Les temples du spectacle savant
Ce postulat tant à laisser de côté
la forme principale de musée répondant au désir, qui s’est élaborée ces
dernières décennies : une œuvre architecturale singulière, sise dans un
lieu stratégique du point de vue de l’urbanisme, qui abrite des œuvres d’art
mondialement connues, des dispositifs cinétiques innovants, des expériences de
rencontre singulières dans le cadre muséal, ou des propos encyclopédiques,
voire métanoïaques, sur des sujets d’envergure, les expositions temporaires
étant chargées de pallier les éventuelles carences des expositions permanentes.
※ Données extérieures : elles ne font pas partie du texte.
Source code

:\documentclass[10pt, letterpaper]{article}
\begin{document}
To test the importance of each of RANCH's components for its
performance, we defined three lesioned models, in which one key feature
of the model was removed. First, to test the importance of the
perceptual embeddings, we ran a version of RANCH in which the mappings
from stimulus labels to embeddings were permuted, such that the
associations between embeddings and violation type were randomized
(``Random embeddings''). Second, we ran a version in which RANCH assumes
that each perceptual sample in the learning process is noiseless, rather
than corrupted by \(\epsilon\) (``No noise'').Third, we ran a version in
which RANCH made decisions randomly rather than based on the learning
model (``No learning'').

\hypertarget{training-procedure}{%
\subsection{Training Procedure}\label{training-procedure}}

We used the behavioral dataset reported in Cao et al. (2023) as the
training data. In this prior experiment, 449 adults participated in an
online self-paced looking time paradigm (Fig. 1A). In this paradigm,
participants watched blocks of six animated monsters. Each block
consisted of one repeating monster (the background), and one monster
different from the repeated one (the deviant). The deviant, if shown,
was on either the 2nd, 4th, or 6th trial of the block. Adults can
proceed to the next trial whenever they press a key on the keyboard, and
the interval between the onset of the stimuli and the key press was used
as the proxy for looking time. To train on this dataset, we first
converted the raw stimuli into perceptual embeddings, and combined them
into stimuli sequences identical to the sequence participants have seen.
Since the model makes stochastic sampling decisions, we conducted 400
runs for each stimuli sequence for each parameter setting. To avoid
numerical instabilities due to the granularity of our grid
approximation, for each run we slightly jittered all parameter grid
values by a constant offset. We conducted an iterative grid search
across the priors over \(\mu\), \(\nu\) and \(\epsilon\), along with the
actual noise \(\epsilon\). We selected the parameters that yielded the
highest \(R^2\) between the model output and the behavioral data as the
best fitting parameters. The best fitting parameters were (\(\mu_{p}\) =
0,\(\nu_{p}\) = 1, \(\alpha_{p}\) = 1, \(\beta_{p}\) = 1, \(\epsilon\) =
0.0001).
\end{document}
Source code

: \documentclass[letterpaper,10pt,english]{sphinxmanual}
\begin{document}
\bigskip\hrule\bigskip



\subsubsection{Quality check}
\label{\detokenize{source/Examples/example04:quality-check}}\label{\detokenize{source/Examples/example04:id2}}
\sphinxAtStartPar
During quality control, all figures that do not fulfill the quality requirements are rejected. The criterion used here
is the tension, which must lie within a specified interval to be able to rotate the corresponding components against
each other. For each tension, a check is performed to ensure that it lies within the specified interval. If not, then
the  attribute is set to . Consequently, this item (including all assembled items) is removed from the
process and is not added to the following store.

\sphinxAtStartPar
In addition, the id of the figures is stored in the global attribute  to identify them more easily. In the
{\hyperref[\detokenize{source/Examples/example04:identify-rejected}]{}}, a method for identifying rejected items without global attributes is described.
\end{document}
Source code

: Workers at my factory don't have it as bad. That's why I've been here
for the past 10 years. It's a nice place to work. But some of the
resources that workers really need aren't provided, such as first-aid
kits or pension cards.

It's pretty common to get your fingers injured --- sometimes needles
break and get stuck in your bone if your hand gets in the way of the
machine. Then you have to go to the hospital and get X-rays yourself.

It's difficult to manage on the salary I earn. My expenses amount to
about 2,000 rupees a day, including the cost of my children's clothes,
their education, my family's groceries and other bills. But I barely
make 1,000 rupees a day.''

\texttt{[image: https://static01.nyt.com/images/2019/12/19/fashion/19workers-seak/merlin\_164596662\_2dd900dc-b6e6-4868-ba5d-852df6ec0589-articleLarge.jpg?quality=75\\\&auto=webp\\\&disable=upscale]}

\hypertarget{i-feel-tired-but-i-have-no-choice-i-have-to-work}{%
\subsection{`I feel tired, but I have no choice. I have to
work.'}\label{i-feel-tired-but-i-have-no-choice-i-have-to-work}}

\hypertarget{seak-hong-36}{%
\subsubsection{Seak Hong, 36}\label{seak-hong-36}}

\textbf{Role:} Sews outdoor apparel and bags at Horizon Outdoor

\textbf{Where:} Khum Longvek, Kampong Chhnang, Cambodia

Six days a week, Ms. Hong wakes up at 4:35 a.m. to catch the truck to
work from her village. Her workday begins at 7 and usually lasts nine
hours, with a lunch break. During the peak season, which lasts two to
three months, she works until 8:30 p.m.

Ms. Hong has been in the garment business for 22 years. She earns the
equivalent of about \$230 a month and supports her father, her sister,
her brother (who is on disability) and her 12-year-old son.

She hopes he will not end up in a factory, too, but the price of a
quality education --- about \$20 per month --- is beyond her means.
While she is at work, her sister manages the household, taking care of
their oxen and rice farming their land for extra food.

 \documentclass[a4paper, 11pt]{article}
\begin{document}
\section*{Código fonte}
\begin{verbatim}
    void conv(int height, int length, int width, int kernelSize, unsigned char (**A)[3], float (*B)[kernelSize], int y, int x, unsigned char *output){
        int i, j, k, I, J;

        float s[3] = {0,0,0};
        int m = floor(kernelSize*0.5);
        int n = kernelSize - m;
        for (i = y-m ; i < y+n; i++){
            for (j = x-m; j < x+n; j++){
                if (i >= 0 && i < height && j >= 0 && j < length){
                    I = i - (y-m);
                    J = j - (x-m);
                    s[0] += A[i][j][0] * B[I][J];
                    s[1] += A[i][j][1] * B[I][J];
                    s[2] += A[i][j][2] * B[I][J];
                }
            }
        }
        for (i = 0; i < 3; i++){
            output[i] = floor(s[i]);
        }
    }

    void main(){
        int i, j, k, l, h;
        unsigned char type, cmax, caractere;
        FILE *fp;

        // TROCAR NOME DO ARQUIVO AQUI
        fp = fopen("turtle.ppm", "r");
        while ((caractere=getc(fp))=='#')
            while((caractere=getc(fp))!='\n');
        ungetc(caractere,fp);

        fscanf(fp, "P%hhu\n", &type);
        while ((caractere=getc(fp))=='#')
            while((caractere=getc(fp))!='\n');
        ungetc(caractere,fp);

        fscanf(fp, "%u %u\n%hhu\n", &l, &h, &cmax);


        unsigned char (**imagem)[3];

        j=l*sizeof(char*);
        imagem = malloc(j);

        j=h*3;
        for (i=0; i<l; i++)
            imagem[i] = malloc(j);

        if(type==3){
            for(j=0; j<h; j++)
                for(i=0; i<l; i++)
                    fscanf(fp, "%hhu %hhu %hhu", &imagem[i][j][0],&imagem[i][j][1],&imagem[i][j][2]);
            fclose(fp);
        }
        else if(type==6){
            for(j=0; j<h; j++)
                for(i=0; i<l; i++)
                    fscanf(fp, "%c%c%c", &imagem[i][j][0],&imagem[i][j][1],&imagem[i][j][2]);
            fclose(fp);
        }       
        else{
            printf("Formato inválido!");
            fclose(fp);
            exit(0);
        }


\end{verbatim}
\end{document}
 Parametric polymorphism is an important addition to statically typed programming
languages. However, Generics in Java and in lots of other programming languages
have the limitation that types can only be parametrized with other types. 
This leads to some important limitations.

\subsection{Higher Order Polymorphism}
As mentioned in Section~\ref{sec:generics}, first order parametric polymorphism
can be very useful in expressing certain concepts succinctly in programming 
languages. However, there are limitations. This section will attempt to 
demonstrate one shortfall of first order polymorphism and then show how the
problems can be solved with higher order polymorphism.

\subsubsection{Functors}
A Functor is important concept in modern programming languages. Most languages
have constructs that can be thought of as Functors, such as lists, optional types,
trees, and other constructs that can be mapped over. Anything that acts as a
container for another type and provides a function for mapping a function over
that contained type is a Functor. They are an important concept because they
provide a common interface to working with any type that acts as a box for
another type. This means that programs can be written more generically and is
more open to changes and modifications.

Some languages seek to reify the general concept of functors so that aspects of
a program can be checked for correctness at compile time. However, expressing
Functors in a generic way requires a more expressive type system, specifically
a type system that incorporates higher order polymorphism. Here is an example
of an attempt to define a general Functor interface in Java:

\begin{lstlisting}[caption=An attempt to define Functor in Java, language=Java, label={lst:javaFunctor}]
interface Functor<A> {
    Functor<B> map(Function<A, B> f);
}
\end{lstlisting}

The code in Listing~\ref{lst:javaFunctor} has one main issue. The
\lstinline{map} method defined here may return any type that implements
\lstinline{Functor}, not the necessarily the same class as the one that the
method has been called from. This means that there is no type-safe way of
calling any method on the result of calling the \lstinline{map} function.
Ces lieux symboliques de l’identité
citadine s’imposent comme des incontournables du divertissement savant à haute
densité de capitaux financiers, symboliques et spectaculaires. Cette solution n’est
valable que pour quelques cas, et tend à susciter une image normative des
musées à laquelle la grande majorité d’entre eux n’est en aucune façon capable
d’accéder.
Quelques formes de musées désirables
D'autres approches sont à
imaginer, pour connecter le musée au désir. L’objet de ces lignes n’est pas de lister
les propositions qui peuvent fonctionner, qui se concentrent principalement
dans les programmes d’offre culturelle, la médiation, la ludicité et la
scénographie. Essayons plutôt d’imaginer quelques autres modes de relation aux musées,
et donc ses images à même de susciter le désir.
Le musée comme espace de
pensée
Le musée peut participer de ces
lieux, tels les classiques cloîtres et jardins, qui invitent à la déprise et à
se rendre disponible à la différence, à l’altérité, à la transformation. Ce sont
des espaces conçus pour la pensée, la méditation, la rêverie ; des espaces
de respiration et de ressourcement. Cette dimension est déjà là dans les
musées, mais peut-être davantage dans les dispositions dans lesquelles se
placent les visiteurs, que dans l’espace muséal ou expositionnel à proprement
parler.
Le musée comme espace de
consultation
Le musée peut s’organiser comme
un espace moins à visiter, qu’à consulter. L’usager, mû tant par une recherche
que par une forme de lâcher-prise, s’oriente alors dans les items et les
méthodes de recherche qui lui sont proposés, pour tracer son propre parcours, qu’il
vienne à cet espace avec ses questions, ou qu’elles viennent à lui au gré de
ses découvertes et de ses curiosités. Les professionnels veillent à mettre à sa
disposition ces items et des moyens de recherche, et peuvent valoriser des
éléments précis, en les regroupant au sein d’un thème ou les plaçant en exergue
dans l’espace de consultation. C’est, ici, la définition d’une médiathèque. Ce principe
de consultation est d’ailleurs présent dans les musées, lorsque, comme souvent,
une bibliothèque lui est adjointe. Toutefois, ce sont deux modes de relation
bien différents qui sont généralement suscités, entre l’espace d’une délectation
guidée et l’espace d’une recherche motivée. Rien n’empêche les musées d’être
des espaces où l’usager peut déambuler, regarder des œuvres et des objets,
consulter des bases de données, regarder des images et des films, lire des
livres, des journaux et des magazines, s’assoir dans des fauteuils et sur des
bancs, s’installer à des bureaux, amener son propre ordinateur, écrire, dessiner,
écouter des musiques et des bandes sonores, suivre la visite d’un guide,
participer à une médiation ou à un atelier, interpeller un médiateur pour toute
aide et discussion, boire et manger dans un espace dédié, échanger avec d’autres
personnes au sein d’un groupe improvisé, participer aux recherches sur les œuvres,
ou même simplement être là, sentir et respirer.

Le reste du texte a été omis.